[Stored data entries]
-=-=-

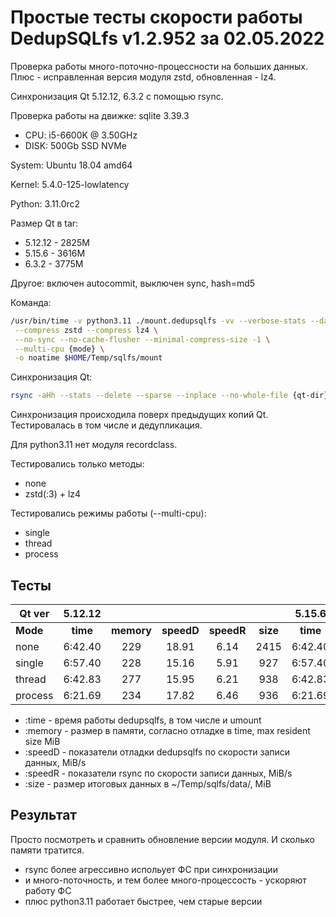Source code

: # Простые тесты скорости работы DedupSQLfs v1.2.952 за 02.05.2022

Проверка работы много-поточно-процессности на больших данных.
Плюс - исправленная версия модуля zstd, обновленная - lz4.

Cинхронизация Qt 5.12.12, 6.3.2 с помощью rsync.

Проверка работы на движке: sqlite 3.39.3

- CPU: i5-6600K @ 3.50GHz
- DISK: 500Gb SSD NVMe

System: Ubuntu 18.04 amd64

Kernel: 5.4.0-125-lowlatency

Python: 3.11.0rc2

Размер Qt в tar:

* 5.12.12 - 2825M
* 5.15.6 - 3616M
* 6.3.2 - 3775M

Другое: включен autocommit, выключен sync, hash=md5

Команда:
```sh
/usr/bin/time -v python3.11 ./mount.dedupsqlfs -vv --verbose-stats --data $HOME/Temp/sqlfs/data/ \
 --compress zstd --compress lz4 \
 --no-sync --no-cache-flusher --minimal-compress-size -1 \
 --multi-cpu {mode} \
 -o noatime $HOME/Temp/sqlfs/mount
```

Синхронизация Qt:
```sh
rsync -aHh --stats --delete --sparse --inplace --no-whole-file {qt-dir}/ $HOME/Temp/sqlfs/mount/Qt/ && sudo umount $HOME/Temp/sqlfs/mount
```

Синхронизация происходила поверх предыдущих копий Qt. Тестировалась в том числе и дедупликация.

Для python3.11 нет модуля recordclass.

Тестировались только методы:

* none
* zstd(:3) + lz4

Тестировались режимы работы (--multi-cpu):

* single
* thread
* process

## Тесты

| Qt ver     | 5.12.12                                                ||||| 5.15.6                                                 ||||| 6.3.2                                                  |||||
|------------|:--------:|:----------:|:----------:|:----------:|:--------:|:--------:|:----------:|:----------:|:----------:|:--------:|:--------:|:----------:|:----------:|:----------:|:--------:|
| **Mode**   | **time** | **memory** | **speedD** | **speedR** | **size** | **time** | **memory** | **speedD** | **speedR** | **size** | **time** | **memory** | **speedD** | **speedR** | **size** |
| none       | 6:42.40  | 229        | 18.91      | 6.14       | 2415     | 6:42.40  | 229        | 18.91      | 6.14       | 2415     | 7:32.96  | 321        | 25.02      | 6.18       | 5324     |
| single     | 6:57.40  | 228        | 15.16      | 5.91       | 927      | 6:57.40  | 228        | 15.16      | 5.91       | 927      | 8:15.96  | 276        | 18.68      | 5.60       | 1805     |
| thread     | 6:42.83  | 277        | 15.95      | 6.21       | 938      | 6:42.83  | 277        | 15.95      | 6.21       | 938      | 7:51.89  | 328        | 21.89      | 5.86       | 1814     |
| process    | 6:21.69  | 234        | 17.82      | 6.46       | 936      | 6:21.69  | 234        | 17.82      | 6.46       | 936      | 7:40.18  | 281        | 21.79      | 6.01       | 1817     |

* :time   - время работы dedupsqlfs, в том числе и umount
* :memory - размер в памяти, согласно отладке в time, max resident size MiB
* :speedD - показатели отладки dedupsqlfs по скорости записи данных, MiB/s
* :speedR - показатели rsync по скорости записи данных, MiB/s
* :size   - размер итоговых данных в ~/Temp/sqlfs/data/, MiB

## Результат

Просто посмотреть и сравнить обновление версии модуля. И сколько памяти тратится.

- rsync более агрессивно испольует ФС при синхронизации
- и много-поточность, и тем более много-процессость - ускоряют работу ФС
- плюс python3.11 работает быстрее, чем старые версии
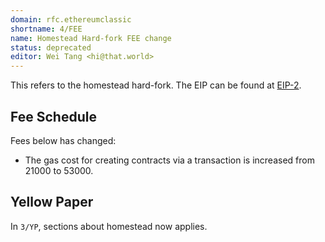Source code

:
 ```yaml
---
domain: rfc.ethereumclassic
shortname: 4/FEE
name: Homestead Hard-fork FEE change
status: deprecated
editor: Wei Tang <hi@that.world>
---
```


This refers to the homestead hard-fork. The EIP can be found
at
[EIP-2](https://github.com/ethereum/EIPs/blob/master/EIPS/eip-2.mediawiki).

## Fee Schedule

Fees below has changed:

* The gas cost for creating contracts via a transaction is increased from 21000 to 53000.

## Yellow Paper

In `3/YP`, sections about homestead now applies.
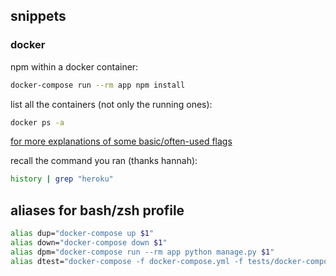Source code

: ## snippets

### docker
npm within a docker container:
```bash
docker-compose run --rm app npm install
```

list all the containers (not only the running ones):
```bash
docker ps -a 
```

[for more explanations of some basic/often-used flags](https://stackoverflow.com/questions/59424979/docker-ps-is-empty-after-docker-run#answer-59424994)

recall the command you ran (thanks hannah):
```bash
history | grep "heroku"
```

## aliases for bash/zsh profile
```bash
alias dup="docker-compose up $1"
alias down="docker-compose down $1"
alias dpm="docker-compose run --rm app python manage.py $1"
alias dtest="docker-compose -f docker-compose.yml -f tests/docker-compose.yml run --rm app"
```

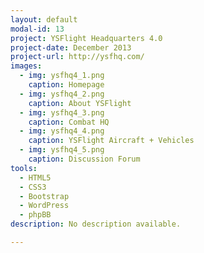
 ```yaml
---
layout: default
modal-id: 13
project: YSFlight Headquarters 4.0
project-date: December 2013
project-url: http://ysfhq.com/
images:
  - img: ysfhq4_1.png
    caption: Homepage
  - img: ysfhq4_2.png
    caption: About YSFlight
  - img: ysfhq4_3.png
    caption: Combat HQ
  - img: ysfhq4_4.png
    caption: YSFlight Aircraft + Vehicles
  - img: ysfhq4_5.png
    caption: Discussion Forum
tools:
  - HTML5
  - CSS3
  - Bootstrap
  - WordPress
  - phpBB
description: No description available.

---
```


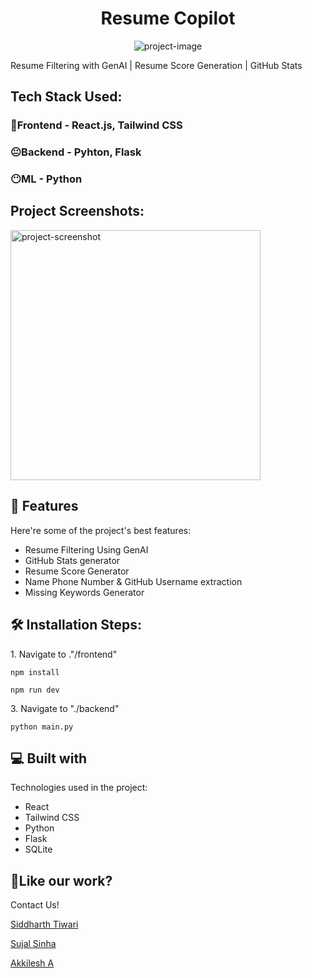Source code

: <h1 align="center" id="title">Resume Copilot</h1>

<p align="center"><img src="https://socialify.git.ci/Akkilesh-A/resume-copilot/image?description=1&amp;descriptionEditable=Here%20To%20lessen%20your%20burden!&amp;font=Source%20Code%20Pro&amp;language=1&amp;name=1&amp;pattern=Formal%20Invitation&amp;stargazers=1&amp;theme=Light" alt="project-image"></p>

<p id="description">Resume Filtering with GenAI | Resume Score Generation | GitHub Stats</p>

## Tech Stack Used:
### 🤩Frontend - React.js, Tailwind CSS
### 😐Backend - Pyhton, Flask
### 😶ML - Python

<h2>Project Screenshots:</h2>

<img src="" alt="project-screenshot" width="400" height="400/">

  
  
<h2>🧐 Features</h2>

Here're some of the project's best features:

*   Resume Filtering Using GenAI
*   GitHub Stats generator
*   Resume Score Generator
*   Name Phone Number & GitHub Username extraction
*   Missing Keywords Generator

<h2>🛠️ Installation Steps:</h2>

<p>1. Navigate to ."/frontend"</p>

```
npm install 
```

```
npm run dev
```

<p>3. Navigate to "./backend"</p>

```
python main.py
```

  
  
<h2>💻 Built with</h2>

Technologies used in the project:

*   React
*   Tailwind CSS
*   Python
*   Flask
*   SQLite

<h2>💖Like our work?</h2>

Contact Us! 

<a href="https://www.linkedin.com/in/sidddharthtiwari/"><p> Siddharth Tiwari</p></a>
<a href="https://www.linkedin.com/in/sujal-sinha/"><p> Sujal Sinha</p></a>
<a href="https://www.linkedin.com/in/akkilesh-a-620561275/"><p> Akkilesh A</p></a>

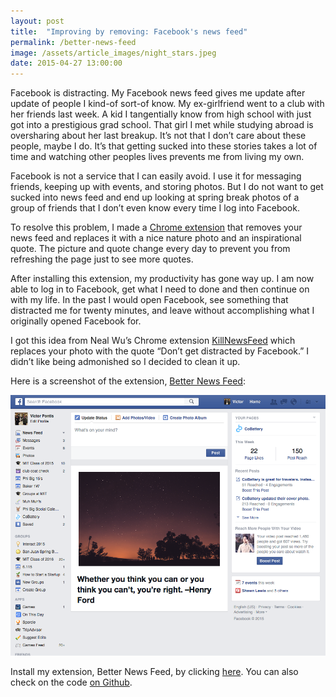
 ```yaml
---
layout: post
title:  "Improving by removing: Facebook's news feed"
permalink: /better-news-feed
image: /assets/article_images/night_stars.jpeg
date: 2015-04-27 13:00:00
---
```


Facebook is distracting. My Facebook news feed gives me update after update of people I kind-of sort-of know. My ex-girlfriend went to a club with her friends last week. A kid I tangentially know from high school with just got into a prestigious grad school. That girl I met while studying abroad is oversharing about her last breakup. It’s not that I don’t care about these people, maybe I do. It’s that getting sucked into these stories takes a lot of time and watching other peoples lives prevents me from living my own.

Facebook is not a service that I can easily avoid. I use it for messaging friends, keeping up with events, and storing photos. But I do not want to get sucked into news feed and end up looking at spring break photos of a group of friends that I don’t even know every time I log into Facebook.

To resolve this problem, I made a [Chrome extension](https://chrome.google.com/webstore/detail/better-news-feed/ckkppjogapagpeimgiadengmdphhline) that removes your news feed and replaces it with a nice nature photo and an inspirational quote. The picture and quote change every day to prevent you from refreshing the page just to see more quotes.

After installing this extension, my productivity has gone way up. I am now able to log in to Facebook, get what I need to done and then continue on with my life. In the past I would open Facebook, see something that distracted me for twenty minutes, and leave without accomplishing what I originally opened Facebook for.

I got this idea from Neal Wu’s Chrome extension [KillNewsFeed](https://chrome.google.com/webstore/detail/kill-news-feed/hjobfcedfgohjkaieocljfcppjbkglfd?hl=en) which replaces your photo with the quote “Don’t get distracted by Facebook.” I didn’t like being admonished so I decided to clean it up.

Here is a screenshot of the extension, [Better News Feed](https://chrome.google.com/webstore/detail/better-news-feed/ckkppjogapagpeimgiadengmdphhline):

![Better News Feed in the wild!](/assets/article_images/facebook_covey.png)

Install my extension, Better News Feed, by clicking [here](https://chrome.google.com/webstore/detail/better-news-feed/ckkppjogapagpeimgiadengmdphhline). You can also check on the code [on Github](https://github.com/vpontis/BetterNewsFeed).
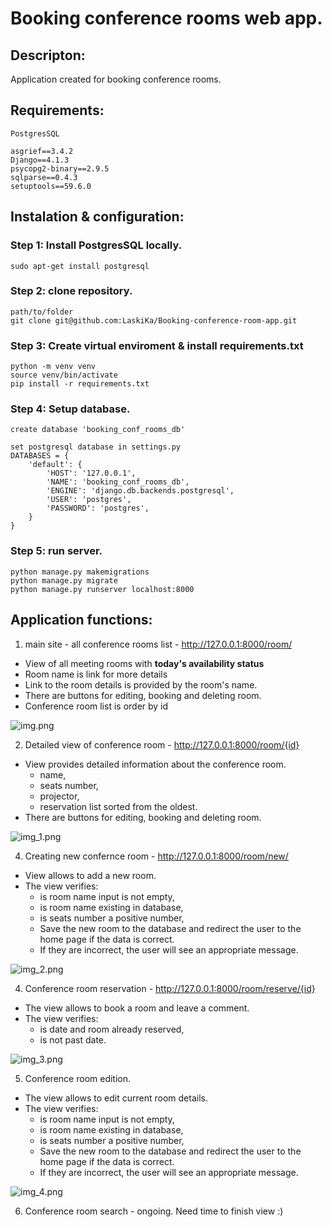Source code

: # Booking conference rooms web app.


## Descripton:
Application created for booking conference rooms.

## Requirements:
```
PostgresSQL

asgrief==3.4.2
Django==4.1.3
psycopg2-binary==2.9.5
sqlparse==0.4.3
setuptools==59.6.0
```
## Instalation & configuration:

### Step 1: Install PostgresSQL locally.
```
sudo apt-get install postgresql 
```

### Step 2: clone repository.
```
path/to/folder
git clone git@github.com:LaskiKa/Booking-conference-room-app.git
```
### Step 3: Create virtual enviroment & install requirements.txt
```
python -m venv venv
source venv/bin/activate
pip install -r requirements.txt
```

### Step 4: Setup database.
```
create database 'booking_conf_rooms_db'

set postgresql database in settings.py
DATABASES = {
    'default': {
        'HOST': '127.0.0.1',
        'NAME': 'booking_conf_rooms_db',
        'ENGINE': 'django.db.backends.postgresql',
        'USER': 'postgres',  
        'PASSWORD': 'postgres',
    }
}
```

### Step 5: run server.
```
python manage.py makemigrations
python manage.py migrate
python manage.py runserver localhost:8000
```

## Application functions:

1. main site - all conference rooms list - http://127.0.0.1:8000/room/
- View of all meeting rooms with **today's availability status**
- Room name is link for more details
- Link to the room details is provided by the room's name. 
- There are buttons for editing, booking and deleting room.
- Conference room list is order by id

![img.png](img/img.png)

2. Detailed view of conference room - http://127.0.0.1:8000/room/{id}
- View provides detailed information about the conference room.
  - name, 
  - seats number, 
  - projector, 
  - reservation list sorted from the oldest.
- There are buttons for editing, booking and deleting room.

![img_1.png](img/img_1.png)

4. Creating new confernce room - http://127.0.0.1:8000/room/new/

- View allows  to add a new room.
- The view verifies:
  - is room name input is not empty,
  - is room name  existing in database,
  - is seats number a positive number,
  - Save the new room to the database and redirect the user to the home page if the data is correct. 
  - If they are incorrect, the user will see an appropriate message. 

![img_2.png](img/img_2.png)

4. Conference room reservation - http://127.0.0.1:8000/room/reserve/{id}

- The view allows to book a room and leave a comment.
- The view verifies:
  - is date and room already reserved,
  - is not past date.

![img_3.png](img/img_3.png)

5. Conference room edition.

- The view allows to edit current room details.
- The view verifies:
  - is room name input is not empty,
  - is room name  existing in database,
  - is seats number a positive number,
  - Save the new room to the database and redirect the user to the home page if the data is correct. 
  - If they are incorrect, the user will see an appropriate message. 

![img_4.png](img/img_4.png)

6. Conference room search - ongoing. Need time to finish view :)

-=-=-

● Work to be completed: In the records above, some lines may contain the word "памяти"; copy every one of them.

● Exercise output:
* :memory - размер в памяти, согласно отладке в time, max resident size MiB
Просто посмотреть и сравнить обновление версии модуля. И сколько памяти тратится.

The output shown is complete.